§ **PROBLEM STATEMENT**:
Scan the entries line by line and return those with "IELTS".

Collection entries
____________
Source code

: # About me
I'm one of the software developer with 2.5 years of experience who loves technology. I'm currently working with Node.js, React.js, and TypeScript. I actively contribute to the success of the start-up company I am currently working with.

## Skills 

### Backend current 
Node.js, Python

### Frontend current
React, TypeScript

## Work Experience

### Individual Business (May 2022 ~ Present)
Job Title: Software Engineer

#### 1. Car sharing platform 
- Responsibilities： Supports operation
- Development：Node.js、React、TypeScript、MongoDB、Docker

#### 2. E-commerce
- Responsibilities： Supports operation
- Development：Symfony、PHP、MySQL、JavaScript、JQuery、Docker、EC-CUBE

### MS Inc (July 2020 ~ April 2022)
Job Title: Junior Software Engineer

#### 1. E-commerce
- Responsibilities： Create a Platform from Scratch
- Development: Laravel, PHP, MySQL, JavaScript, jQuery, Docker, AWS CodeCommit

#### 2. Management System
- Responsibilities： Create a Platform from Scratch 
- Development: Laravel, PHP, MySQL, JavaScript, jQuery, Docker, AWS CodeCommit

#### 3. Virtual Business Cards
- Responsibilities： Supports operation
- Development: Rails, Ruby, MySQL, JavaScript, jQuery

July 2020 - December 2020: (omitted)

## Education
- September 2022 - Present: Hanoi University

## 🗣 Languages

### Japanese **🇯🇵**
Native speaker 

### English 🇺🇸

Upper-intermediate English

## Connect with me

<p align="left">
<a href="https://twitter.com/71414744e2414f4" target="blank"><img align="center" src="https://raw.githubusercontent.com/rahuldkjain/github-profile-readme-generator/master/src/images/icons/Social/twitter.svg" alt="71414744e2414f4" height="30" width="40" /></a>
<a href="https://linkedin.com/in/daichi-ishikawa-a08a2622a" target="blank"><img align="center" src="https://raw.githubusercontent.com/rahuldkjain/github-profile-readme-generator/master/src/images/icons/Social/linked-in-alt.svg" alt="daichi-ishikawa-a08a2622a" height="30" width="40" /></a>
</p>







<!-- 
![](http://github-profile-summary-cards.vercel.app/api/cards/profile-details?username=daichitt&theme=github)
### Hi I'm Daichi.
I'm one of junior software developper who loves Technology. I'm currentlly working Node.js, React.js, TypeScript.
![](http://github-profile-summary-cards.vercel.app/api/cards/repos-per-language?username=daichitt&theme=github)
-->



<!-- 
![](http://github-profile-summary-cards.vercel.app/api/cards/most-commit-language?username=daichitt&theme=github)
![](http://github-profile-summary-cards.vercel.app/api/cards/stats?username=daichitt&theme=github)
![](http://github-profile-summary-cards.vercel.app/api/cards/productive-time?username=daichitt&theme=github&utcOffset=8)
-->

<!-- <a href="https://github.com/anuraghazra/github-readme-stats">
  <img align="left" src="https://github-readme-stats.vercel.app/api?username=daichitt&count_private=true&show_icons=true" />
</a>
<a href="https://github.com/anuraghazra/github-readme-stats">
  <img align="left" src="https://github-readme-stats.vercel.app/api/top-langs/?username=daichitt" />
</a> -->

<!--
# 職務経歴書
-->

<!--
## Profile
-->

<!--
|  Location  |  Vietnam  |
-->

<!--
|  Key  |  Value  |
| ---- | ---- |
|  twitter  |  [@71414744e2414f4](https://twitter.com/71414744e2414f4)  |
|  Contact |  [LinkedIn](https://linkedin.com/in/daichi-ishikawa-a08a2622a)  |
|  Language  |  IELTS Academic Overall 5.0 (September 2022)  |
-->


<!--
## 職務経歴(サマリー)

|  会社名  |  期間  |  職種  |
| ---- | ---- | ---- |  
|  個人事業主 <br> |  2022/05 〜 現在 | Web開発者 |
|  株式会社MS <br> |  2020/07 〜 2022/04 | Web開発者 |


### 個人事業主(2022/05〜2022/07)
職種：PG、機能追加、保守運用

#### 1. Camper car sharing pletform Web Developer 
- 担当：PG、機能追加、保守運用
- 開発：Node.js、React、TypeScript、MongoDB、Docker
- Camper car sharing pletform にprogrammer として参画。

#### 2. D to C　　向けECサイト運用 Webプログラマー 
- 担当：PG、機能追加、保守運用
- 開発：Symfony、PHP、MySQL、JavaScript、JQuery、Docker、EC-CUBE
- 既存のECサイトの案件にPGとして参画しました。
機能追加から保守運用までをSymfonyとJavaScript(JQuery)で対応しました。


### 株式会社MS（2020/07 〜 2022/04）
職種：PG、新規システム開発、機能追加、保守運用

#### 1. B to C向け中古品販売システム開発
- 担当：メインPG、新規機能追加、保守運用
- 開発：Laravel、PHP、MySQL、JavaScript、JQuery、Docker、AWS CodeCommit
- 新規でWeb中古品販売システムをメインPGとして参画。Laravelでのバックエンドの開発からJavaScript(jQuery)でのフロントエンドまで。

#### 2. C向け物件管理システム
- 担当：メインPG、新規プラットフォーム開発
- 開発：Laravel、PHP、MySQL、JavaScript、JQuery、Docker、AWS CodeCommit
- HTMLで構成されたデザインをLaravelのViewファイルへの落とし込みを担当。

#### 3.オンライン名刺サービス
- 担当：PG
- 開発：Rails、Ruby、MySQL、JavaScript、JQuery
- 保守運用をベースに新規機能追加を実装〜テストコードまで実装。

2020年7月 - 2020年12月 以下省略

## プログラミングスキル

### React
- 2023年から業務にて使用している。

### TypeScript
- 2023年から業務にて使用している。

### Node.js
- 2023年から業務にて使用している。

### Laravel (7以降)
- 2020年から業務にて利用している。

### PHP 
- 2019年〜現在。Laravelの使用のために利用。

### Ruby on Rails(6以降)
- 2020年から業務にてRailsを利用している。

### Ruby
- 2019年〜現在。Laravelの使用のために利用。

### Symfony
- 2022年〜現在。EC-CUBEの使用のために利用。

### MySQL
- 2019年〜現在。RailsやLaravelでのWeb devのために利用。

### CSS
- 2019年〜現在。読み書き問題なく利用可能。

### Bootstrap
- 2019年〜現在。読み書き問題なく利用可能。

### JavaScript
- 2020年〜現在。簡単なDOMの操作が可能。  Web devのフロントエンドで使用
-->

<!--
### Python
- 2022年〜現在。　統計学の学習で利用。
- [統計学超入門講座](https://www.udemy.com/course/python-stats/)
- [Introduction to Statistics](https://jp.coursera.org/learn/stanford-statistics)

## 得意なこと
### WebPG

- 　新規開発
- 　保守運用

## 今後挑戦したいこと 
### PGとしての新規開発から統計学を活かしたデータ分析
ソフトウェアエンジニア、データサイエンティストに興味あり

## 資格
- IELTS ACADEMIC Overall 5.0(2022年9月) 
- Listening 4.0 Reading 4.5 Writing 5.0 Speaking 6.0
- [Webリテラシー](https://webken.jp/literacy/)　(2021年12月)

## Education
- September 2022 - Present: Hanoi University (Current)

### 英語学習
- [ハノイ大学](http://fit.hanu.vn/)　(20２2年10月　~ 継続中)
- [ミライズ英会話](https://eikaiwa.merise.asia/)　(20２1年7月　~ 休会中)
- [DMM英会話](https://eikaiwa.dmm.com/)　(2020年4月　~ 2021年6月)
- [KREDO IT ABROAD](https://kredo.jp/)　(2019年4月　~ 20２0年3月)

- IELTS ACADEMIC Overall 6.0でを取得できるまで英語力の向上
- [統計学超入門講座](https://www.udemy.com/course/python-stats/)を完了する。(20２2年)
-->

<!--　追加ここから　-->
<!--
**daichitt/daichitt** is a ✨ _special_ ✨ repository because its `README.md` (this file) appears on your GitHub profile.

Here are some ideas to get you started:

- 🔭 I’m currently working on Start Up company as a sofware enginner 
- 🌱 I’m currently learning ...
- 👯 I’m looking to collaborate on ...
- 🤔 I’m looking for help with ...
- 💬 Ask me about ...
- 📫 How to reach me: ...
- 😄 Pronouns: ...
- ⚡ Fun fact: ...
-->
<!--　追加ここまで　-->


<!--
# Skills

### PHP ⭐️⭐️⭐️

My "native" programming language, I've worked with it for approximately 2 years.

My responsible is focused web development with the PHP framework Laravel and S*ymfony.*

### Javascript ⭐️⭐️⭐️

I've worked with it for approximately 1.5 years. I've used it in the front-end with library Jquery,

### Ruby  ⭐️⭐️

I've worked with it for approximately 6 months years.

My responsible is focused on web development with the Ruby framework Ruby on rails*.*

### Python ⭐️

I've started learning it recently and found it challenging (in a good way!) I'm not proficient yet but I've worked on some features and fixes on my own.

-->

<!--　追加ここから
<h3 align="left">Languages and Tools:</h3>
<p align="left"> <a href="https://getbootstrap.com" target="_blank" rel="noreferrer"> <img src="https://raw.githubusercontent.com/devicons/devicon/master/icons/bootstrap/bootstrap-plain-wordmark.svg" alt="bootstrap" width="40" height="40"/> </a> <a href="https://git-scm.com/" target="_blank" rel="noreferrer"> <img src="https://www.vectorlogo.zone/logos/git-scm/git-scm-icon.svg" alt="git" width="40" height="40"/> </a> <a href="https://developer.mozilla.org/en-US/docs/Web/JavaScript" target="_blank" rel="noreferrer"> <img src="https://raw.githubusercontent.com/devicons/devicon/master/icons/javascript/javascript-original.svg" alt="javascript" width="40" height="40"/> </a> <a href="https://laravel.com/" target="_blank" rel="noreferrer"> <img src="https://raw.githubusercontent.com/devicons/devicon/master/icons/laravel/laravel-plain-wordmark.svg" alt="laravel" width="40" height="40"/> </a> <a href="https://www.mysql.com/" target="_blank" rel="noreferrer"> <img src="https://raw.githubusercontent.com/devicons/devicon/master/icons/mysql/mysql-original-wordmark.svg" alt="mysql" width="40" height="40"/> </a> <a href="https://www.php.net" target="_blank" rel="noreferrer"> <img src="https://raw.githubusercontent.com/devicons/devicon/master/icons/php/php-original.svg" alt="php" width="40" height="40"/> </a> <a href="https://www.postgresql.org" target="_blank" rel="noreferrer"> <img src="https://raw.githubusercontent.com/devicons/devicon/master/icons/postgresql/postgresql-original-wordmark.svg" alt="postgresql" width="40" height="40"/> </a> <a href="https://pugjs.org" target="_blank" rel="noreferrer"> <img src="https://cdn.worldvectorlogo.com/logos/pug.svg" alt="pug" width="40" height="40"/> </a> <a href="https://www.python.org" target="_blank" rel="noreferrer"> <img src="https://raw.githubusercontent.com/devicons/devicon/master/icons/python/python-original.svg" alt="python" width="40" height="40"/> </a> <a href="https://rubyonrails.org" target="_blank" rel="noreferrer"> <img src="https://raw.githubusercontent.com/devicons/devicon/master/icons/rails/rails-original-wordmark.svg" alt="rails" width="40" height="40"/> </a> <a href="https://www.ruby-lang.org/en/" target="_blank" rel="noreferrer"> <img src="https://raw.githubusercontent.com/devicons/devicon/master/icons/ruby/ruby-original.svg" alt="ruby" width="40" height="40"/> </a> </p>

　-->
____________
§ **REPLY**:
|  Language  |  IELTS Academic Overall 5.0 (September 2022)  |
- IELTS ACADEMIC Overall 5.0(2022年9月) 
- IELTS ACADEMIC Overall 6.0でを取得できるまで英語力の向上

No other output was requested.